Collected data ->
= = = = =

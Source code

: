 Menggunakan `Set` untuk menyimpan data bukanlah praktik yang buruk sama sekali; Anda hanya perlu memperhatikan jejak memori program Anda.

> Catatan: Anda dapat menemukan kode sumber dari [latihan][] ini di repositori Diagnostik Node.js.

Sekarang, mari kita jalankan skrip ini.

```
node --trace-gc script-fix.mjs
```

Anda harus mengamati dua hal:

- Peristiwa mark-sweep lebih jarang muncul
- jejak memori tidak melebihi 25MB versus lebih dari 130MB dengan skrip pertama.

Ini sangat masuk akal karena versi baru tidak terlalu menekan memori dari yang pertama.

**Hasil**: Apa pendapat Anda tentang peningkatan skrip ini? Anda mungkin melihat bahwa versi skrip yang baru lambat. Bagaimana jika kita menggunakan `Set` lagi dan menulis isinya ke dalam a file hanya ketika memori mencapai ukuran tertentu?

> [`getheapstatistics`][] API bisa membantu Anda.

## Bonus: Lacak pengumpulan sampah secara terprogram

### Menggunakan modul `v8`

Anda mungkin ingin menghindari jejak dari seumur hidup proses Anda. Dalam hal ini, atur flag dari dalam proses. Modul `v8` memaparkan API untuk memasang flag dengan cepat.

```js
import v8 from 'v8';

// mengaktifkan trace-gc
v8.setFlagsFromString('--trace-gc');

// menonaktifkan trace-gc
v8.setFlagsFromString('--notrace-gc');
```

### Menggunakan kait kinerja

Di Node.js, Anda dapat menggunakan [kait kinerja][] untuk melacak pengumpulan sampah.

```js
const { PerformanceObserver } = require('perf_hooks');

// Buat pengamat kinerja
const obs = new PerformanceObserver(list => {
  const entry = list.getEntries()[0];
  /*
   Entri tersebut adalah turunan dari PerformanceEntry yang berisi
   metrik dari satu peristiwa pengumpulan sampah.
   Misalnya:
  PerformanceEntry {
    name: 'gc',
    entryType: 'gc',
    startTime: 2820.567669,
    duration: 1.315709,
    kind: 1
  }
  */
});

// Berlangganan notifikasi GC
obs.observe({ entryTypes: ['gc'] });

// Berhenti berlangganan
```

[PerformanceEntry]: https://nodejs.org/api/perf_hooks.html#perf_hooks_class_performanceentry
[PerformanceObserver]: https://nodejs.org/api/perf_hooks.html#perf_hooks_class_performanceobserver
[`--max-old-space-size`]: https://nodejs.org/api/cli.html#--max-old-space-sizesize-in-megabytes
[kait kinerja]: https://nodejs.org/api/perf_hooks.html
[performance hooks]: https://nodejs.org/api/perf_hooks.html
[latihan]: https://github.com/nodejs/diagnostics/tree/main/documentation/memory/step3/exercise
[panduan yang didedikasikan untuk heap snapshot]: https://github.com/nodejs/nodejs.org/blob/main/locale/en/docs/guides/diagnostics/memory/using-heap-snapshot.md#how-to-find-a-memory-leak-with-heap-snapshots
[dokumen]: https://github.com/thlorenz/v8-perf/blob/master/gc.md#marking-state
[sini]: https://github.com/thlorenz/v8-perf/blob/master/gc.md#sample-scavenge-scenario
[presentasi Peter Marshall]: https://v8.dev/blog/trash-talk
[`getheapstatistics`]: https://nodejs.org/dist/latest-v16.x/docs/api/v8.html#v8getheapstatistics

= = = = =

WORK TO COMPLETE -> Print the line containing "[panduan yang didedikasikan" and every line after it to the end of the records above, exactly as written, and nothing else.

TASK SOLUTION ->
[panduan yang didedikasikan untuk heap snapshot]: https://github.com/nodejs/nodejs.org/blob/main/locale/en/docs/guides/diagnostics/memory/using-heap-snapshot.md#how-to-find-a-memory-leak-with-heap-snapshots
[dokumen]: https://github.com/thlorenz/v8-perf/blob/master/gc.md#marking-state
[sini]: https://github.com/thlorenz/v8-perf/blob/master/gc.md#sample-scavenge-scenario
[presentasi Peter Marshall]: https://v8.dev/blog/trash-talk
[`getheapstatistics`]: https://nodejs.org/dist/latest-v16.x/docs/api/v8.html#v8getheapstatistics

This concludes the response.